Tuesday 24 October 2017

Family hits out over death crash driver's sentence

Eimear Ni Bhraonain

A FAMILY has criticised a 12-month sentence given to a drunk driver whose dangerous driving caused the death of their "baby brother".

Derek Stronge (19), who had five previous convictions, had also been stopped while drink driving less than three weeks before the crash that killed Patrick McDonagh (16) last year.

Amid emotionally charged scenes at Kilkenny Circuit Court, Stronge (19) was jailed for a year after pleading guilty to dangerous driving causing the death of Mr McDonagh.

Mr McDonagh's sister Winifred (27) screamed at the judge late on Thursday night that the 12-month sentence was not enough. She had to be restrained by gardai as she fell to the floor in tears.

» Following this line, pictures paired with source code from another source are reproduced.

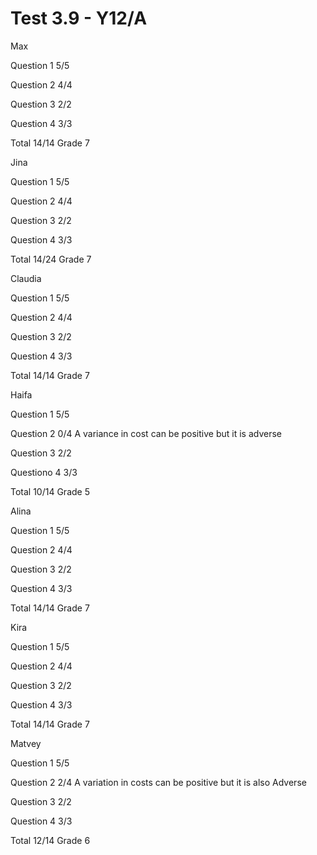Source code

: # Test 3.9 - Y12/A

Max

Question 1		5/5

Question 2		4/4

Question 3		2/2

Question 4		3/3

Total 14/14		Grade 7

Jina

Question 1		5/5

Question 2		4/4

Question 3		2/2

Question 4		3/3

Total 14/24		Grade 7

Claudia

Question 1		5/5

Question 2		4/4

Question 3		2/2

Question 4		3/3

Total 14/14		Grade 7

Haifa

Question 1		5/5

Question 2		0/4
			A variance in cost can be positive but it is adverse

Question 3		2/2

Questiono 4		3/3

Total 10/14		Grade 5

Alina

Question 1		5/5

Question 2		4/4

Question 3		2/2

Question 4		3/3

Total 14/14		Grade 7

Kira

Question 1		5/5

Question 2		4/4

Question 3		2/2

Question 4		3/3

Total 14/14		Grade 7

Matvey

Question 1		5/5

Question 2		2/4
			A variation in costs can be positive but it is also Adverse

Question 3		2/2

Question 4		3/3

Total 12/14		Grade 6
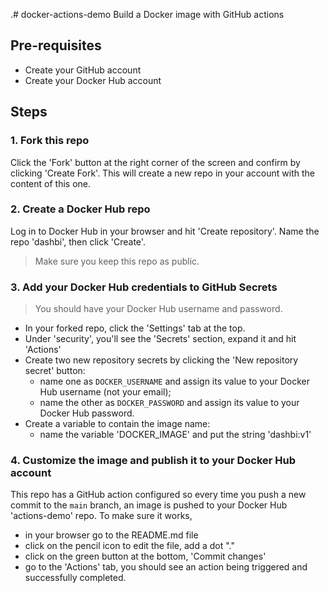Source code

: 
.# docker-actions-demo
Build a Docker image with GitHub actions

## Pre-requisites

* Create your GitHub account
* Create your Docker Hub account

## Steps

### 1. Fork this repo
Click the 'Fork' button at the right corner of the screen and confirm by clicking 'Create Fork'.
This will create a new repo in your account with the content of this one.

### 2. Create a Docker Hub repo

Log in to Docker Hub in your browser and hit 'Create repository'. Name the repo 'dashbi', then click 'Create'.

> Make sure you keep this repo as public.


### 3. Add your Docker Hub credentials to GitHub Secrets

> You should have your Docker Hub username and password.

* In your forked repo, click the 'Settings' tab at the top.
* Under 'security', you'll see the 'Secrets' section, expand it and hit 'Actions'
* Create two new repository secrets by clicking the 'New repository secret' button:
  * name one as `DOCKER_USERNAME` and assign its value to your Docker Hub username (not your email);
  * name the other as `DOCKER_PASSWORD` and assign its value to your Docker Hub password.
* Create a variable to contain the image name:
  * name the variable 'DOCKER_IMAGE' and put the string 'dashbi:v1'  

### 4. Customize the image and publish it to your Docker Hub account

This repo has a GitHub action configured so every time you push a new commit to the `main` branch, an image is pushed to your Docker Hub 'actions-demo' repo.
To make sure it works, 
* in your browser go to the README.md file 
* click on the pencil icon to edit the file, add a dot "."
* click on the green button at the bottom, 'Commit changes'
* go to the 'Actions' tab, you should see an action being triggered and successfully completed.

Yesterday, she told the Irish Independent how her younger brother was a model student with no previous convictions. He was impressionable, however, and on March 2, 2009, he made a bad decision, getting into Stronge's car. Later that same day, officers contacted his sister to say he was dead.

Winifred had helped her mother, Ann (56), rear Patrick and she looked on him as a son, she said.

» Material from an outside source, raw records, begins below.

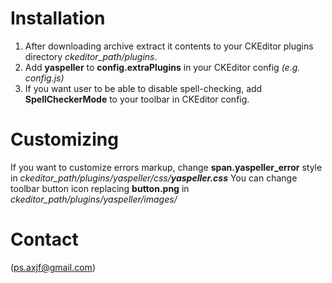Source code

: Installation
========================
1. After downloading archive extract it contents to your CKEditor plugins directory *ckeditor_path/plugins*.
2. Add **yaspeller** to **config.extraPlugins** in your CKEditor config *(e.g. config.js)*
3. If you want user to be able to disable spell-checking, add **SpellCheckerMode** to your toolbar in CKEditor config.

Customizing
========================
If you want to customize errors markup, change **span.yaspeller_error** style in *ckeditor_path/plugins/yaspeller/css/**yaspeller.css***
You can change toolbar button icon replacing **button.png** in *ckeditor_path/plugins/yaspeller/images/*

Contact
========================
(ps.axjf@gmail.com)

She can't shake the image from that night of his unrecognisable face. She was shown photographs from the crash in the garda station.

"Patrick was afraid of the dark," she said yesterday. "I wasn't there to hold his hand when he died. I looked at those pictures and I couldn't even recognise my little brother."


The McDonagh family were not allowed to read out a victim impact statement in court.

"I just wanted to read it out -- to get my opportunity to look him in the eye and make him feel something. I wanted to make him feel some remorse."

Before Stronge was sentenced, his defence counsel conveyed an apology to the family.

Stronge, of 35 Hebron Park, in Kilkenny City, was stopped while driving drunk less than three weeks before the crash. The day before the crash, he was found to be in possession of drugs. He has five previous convictions.

On the night of the crash, he had been drinking and officers told the court he was "over the limit". The road was dry and driving conditions were "good".

Stronge claimed an animal had run out on the road and he had to swerve to avoid it.

The court heard how he began drinking at an early age and started illicit drugs. He left school when he was in his early teens. Stronge and Mr McDonagh were described as "friends".

The McDonagh family will ask the DPP to appeal the sentence. "My mother used to have a glimmer in her eyes," Ms McDonagh said. "There is no glimmer anymore."